Between terse admonitions from the United Nations and the drought-stricken landscape of the American West, the issue of how much we water we use can’t be ignored.
Kartik Chandran, an Associate Professor of Environmental Engineering at Columbia University, has taken this problem under his stead in recent years, and has helped revamp the typically precarious process under which scientists transform wastewater into drinking water. For his work, Chandran was awarded this week a prestigious so-called “Genius Grant” by the MacArthur Foundation. He will receive $625,000 over five years to spend on what he wishes.
Chandran’s work hinges on the extraction of vital nutrients found in wastewater through much less environmentally harmful methods.
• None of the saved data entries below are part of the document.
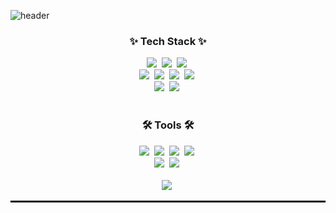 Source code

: <!--타이틀 부분-->
![header](https://capsule-render.vercel.app/api?type=soft&height=200&color=gradient&text=yonggarigari%20&section=header&reversal=true&desc=저장소&descAlignY=70&descAlign=71&animation=twinkling&textBg=false)


<!--내용 부분-->
<h3 align="center">✨ Tech Stack ✨</h3>
<div align="center">
  <img src="https://img.shields.io/badge/C-black?style=for-the-badge&logo=C&logoColor=A8B9CC" />&nbsp
  <img src="https://img.shields.io/badge/C++-FF6C2C?style=for-the-badge&logo=cplusplus&logoColor=00599C" />&nbsp
  <img src="https://img.shields.io/badge/python-3670A0?style=for-the-badge&logo=python&logoColor=ffdd54" />&nbsp
</div>

<div align="center">
  <img src="https://img.shields.io/badge/stm32-03234B?style=for-the-badge&logo=stmicroelectronics&logoColor=00599C" />&nbsp
  <img src="https://img.shields.io/badge/arduino-00878F?style=for-the-badge&logo=arduino" />&nbsp
  <img src="https://img.shields.io/badge/raspberry%20pi-A22846?style=for-the-badge&logo=raspberrypi" />&nbsp
  <img src="https://img.shields.io/badge/linux-FCC624?style=for-the-badge&logo=linux&logoColor=black" />&nbsp 
</div>

<div align="center">
  <img src="https://img.shields.io/badge/tensorflow-FF6F00?style=for-the-badge&logo=tensorflow&logoColor=FF6F00&labelColor=141526" />&nbsp
  <img src="https://img.shields.io/badge/opencv-5C3EE8?style=for-the-badge&logo=opencv" />&nbsp
</div>

<br>

<h3 align="center">🛠 Tools 🛠</h3>
<div align="center">
  <img src="https://img.shields.io/badge/stm32cubeMX-6DB33F?style=for-the-badge&logo=stmicroelectronics&logoColor=00599C" />&nbsp
  <img src="https://img.shields.io/badge/arm%20keil-D14836?style=for-the-badge&logo=armkeil&logoColor=394049" />&nbsp
  <img src="https://img.shields.io/badge/VSCode-2C2C32.svg?style=for-the-badge&logo=visual-studio-code&logoColor=22ABF3" />&nbsp
  <img src="https://img.shields.io/badge/visiualstudio-1572B6?style=for-the-badge&logo=visualstudio&logoColor=5C2D91" />&nbsp
</div>

<div align="center">
  <img src="https://img.shields.io/badge/github-181717.svg?style=for-the-badge&logo=github&logoColor=white" />&nbsp
  <img src="https://img.shields.io/badge/Notion-F3F3F3.svg?style=for-the-badge&logo=notion&logoColor=black" />&nbsp
</div>

<br>

<div align="center">
  <img src="https://img.shields.io/badge/SOLIDWORKS-yellow?style=for-the-badge&logo=dassaultsystemes&logoColor=red" />&nbsp
</div>

<hr style="border-top: 2px solid #000;">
“We are getting to our goal of providing sanitation, we are getting to our goal of producing clean water, but we are doing so in a far more sustainable fashion, because we are focused on a recovery of products,” rather than just water-conversion, he tells Inverse.
The “products” that Chandran mentions involve chemicals like nitrogen, which has always released the greenhouse gas nitrous oxide when extracted through traditional means of wastewater conversion. Under Chandran’s new approach, nitrous oxide emissions are minimized through the right combination of microbes. Additionally, Chandran has shepherded the conversion of methane gas into methanol in a similar way, giving the widely used liquid product a much needed push towards a sustainable future.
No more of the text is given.